Task to carry out: Which lines of the data below contain "Dado"? Please show them all.
====== Exercise data
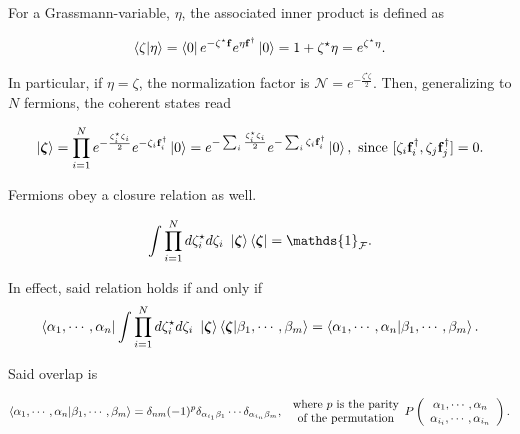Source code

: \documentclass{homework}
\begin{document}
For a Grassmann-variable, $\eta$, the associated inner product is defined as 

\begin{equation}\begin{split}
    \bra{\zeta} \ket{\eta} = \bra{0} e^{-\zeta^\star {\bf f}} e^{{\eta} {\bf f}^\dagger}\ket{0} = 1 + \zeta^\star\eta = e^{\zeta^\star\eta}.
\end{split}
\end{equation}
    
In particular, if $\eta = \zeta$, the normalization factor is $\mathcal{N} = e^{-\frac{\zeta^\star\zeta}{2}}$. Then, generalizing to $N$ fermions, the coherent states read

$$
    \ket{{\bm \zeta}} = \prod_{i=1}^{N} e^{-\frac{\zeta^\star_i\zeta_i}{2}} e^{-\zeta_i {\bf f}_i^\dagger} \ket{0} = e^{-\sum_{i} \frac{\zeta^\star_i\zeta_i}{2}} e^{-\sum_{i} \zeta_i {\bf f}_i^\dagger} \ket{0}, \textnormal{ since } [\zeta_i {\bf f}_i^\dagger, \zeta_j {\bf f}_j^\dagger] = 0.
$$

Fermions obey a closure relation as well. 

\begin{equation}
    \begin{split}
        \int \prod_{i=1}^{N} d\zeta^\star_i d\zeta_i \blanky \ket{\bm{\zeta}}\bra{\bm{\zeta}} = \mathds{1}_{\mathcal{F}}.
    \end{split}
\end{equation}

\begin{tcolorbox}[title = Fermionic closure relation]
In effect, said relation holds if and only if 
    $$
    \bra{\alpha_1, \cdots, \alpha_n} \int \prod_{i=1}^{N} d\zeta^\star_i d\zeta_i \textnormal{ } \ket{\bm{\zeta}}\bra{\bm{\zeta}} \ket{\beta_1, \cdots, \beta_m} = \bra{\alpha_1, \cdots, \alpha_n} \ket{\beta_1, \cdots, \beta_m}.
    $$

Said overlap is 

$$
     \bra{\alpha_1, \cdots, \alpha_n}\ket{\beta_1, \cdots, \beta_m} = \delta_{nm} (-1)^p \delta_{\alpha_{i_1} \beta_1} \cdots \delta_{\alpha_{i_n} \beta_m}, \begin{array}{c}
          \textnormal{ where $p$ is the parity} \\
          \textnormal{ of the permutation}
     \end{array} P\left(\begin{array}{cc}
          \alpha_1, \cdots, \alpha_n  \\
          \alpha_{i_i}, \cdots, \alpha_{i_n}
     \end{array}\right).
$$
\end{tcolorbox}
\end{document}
============
====== Exercise data
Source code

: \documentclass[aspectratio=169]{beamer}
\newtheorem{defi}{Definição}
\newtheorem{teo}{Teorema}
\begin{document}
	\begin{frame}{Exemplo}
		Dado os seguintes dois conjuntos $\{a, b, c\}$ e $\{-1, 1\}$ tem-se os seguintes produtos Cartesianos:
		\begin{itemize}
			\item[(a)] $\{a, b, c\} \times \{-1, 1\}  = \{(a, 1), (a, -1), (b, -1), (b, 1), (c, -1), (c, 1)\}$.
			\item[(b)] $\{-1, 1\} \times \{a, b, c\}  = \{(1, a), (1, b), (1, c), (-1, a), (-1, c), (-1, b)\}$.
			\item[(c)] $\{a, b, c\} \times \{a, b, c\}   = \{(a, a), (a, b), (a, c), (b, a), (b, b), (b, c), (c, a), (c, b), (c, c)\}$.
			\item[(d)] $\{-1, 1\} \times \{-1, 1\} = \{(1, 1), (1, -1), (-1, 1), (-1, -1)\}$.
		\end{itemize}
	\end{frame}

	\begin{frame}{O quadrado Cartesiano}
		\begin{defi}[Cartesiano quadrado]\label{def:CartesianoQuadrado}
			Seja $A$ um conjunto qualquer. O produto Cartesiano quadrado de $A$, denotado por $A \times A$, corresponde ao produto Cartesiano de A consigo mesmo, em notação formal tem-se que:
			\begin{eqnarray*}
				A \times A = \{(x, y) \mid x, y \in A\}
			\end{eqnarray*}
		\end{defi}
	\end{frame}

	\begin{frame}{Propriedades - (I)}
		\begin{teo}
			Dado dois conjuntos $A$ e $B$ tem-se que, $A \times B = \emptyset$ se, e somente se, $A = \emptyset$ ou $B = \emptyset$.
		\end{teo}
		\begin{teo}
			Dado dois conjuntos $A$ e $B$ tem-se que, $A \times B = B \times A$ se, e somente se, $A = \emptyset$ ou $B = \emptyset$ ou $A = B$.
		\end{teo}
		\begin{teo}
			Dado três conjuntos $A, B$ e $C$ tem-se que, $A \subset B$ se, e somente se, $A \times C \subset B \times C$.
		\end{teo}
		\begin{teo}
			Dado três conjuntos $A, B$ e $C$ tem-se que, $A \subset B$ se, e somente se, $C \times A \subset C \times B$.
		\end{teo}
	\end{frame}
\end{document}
============
Answer area:
		Dado os seguintes dois conjuntos $\{a, b, c\}$ e $\{-1, 1\}$ tem-se os seguintes produtos Cartesianos:
			Dado dois conjuntos $A$ e $B$ tem-se que, $A \times B = \emptyset$ se, e somente se, $A = \emptyset$ ou $B = \emptyset$.
			Dado dois conjuntos $A$ e $B$ tem-se que, $A \times B = B \times A$ se, e somente se, $A = \emptyset$ ou $B = \emptyset$ ou $A = B$.
			Dado três conjuntos $A, B$ e $C$ tem-se que, $A \subset B$ se, e somente se, $A \times C \subset B \times C$.
			Dado três conjuntos $A, B$ e $C$ tem-se que, $A \subset B$ se, e somente se, $C \times A \subset C \times B$.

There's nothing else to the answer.